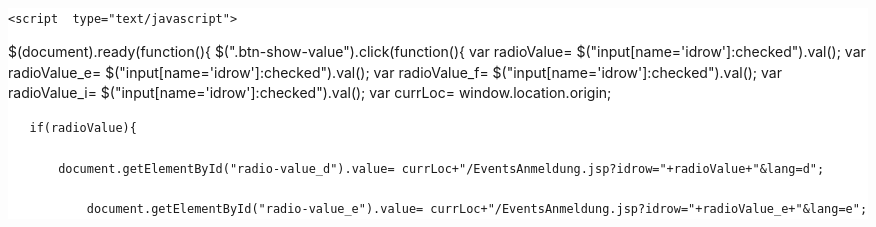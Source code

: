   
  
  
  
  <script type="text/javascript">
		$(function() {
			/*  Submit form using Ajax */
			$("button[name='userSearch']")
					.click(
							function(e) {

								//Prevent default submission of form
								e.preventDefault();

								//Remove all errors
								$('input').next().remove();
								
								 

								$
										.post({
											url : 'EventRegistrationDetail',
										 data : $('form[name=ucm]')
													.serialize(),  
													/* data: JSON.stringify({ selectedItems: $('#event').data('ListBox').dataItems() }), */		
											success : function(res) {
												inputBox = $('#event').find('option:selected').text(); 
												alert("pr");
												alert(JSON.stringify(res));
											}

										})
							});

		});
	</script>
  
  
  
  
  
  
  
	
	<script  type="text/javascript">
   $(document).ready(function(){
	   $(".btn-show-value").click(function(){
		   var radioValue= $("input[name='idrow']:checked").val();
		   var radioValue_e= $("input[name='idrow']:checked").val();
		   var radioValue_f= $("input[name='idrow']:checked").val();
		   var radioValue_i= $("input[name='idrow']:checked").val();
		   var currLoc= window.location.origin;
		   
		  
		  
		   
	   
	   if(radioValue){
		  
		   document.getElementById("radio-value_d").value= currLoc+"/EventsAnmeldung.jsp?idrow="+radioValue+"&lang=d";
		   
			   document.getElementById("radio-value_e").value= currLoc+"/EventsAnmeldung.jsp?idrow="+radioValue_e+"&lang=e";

□ □ □

Return a copy of each line in the entries that carries the string "form".

* _Expected answer_:
			/*  Submit form using Ajax */
								//Prevent default submission of form
										 data : $('form[name=ucm]')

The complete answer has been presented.